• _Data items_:
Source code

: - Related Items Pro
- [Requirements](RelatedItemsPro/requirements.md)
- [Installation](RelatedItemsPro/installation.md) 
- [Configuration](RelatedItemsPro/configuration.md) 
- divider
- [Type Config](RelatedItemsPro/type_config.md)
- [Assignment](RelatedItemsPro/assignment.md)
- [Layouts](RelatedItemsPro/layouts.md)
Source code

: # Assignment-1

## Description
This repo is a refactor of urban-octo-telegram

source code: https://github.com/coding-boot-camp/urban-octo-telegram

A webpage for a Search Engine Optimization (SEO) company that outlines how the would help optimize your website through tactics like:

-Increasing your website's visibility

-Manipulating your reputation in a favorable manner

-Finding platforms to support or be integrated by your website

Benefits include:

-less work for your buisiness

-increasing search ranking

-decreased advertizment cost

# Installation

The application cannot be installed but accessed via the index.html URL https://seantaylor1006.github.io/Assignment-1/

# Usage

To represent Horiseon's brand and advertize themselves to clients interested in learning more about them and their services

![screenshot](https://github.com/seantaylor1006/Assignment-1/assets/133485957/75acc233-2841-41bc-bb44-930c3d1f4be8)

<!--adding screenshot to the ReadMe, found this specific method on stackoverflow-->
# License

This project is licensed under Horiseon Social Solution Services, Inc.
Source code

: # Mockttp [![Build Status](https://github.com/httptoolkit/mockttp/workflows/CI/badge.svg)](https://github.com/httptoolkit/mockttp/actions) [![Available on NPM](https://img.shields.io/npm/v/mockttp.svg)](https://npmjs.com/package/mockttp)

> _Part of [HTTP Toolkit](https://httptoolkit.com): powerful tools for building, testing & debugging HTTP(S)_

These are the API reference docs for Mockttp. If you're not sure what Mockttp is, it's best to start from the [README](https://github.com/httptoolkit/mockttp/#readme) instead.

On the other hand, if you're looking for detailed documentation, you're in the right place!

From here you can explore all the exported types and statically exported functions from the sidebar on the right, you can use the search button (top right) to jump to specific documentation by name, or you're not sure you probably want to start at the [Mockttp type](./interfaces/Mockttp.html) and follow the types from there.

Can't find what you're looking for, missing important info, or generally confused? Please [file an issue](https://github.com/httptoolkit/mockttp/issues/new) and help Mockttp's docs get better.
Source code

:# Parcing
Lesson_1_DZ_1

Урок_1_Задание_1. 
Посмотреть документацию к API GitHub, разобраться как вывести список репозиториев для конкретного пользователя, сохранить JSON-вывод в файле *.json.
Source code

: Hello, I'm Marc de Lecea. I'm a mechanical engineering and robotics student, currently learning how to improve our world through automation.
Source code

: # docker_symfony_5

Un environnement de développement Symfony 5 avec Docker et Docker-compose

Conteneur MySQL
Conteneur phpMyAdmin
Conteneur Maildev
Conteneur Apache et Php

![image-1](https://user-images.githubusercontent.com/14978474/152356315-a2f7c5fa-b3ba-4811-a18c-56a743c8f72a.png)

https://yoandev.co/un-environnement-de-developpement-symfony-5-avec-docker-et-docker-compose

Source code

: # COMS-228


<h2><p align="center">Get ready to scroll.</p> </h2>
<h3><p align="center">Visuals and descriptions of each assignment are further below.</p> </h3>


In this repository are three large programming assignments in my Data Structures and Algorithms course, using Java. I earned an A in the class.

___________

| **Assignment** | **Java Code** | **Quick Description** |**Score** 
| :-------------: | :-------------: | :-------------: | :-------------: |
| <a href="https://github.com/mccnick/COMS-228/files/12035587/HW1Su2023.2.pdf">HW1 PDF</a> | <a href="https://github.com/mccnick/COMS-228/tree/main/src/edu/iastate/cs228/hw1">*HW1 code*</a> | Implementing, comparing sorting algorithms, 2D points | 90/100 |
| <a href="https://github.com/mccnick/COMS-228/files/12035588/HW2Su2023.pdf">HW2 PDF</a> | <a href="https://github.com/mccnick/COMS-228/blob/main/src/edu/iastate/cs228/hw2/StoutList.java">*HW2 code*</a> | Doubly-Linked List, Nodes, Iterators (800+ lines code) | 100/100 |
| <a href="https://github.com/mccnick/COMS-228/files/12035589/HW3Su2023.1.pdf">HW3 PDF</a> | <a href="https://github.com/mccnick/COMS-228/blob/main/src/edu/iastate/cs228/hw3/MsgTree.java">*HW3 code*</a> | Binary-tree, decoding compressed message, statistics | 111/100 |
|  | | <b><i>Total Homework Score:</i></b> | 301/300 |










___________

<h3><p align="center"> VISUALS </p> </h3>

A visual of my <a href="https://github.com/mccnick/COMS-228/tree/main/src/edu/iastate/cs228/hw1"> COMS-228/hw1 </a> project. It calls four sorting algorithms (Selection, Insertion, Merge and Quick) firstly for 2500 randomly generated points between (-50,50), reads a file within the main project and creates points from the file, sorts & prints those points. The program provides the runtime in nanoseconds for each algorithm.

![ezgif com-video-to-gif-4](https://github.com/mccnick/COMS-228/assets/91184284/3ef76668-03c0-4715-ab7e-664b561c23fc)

• _Your task_:
Could you return all the data above exactly as it appears?

• _Solved exercise_:
Source code

: - Related Items Pro
- [Requirements](RelatedItemsPro/requirements.md)
- [Installation](RelatedItemsPro/installation.md) 
- [Configuration](RelatedItemsPro/configuration.md) 
- divider
- [Type Config](RelatedItemsPro/type_config.md)
- [Assignment](RelatedItemsPro/assignment.md)
- [Layouts](RelatedItemsPro/layouts.md)
Source code

: # Assignment-1

## Description
This repo is a refactor of urban-octo-telegram

source code: https://github.com/coding-boot-camp/urban-octo-telegram

A webpage for a Search Engine Optimization (SEO) company that outlines how the would help optimize your website through tactics like:

-Increasing your website's visibility

-Manipulating your reputation in a favorable manner

-Finding platforms to support or be integrated by your website

Benefits include:

-less work for your buisiness

-increasing search ranking

-decreased advertizment cost

# Installation

The application cannot be installed but accessed via the index.html URL https://seantaylor1006.github.io/Assignment-1/

# Usage

To represent Horiseon's brand and advertize themselves to clients interested in learning more about them and their services

![screenshot](https://github.com/seantaylor1006/Assignment-1/assets/133485957/75acc233-2841-41bc-bb44-930c3d1f4be8)

<!--adding screenshot to the ReadMe, found this specific method on stackoverflow-->
# License

This project is licensed under Horiseon Social Solution Services, Inc.
Source code

: # Mockttp [![Build Status](https://github.com/httptoolkit/mockttp/workflows/CI/badge.svg)](https://github.com/httptoolkit/mockttp/actions) [![Available on NPM](https://img.shields.io/npm/v/mockttp.svg)](https://npmjs.com/package/mockttp)

> _Part of [HTTP Toolkit](https://httptoolkit.com): powerful tools for building, testing & debugging HTTP(S)_

These are the API reference docs for Mockttp. If you're not sure what Mockttp is, it's best to start from the [README](https://github.com/httptoolkit/mockttp/#readme) instead.

On the other hand, if you're looking for detailed documentation, you're in the right place!

From here you can explore all the exported types and statically exported functions from the sidebar on the right, you can use the search button (top right) to jump to specific documentation by name, or you're not sure you probably want to start at the [Mockttp type](./interfaces/Mockttp.html) and follow the types from there.

Can't find what you're looking for, missing important info, or generally confused? Please [file an issue](https://github.com/httptoolkit/mockttp/issues/new) and help Mockttp's docs get better.
Source code

:# Parcing
Lesson_1_DZ_1

Урок_1_Задание_1. 
Посмотреть документацию к API GitHub, разобраться как вывести список репозиториев для конкретного пользователя, сохранить JSON-вывод в файле *.json.
Source code

: Hello, I'm Marc de Lecea. I'm a mechanical engineering and robotics student, currently learning how to improve our world through automation.
Source code

: # docker_symfony_5

Un environnement de développement Symfony 5 avec Docker et Docker-compose

Conteneur MySQL
Conteneur phpMyAdmin
Conteneur Maildev
Conteneur Apache et Php

![image-1](https://user-images.githubusercontent.com/14978474/152356315-a2f7c5fa-b3ba-4811-a18c-56a743c8f72a.png)

https://yoandev.co/un-environnement-de-developpement-symfony-5-avec-docker-et-docker-compose

Source code

: # COMS-228


<h2><p align="center">Get ready to scroll.</p> </h2>
<h3><p align="center">Visuals and descriptions of each assignment are further below.</p> </h3>


In this repository are three large programming assignments in my Data Structures and Algorithms course, using Java. I earned an A in the class.

___________

| **Assignment** | **Java Code** | **Quick Description** |**Score** 
| :-------------: | :-------------: | :-------------: | :-------------: |
| <a href="https://github.com/mccnick/COMS-228/files/12035587/HW1Su2023.2.pdf">HW1 PDF</a> | <a href="https://github.com/mccnick/COMS-228/tree/main/src/edu/iastate/cs228/hw1">*HW1 code*</a> | Implementing, comparing sorting algorithms, 2D points | 90/100 |
| <a href="https://github.com/mccnick/COMS-228/files/12035588/HW2Su2023.pdf">HW2 PDF</a> | <a href="https://github.com/mccnick/COMS-228/blob/main/src/edu/iastate/cs228/hw2/StoutList.java">*HW2 code*</a> | Doubly-Linked List, Nodes, Iterators (800+ lines code) | 100/100 |
| <a href="https://github.com/mccnick/COMS-228/files/12035589/HW3Su2023.1.pdf">HW3 PDF</a> | <a href="https://github.com/mccnick/COMS-228/blob/main/src/edu/iastate/cs228/hw3/MsgTree.java">*HW3 code*</a> | Binary-tree, decoding compressed message, statistics | 111/100 |
|  | | <b><i>Total Homework Score:</i></b> | 301/300 |










___________

<h3><p align="center"> VISUALS </p> </h3>

A visual of my <a href="https://github.com/mccnick/COMS-228/tree/main/src/edu/iastate/cs228/hw1"> COMS-228/hw1 </a> project. It calls four sorting algorithms (Selection, Insertion, Merge and Quick) firstly for 2500 randomly generated points between (-50,50), reads a file within the main project and creates points from the file, sorts & prints those points. The program provides the runtime in nanoseconds for each algorithm.

![ezgif com-video-to-gif-4](https://github.com/mccnick/COMS-228/assets/91184284/3ef76668-03c0-4715-ab7e-664b561c23fc)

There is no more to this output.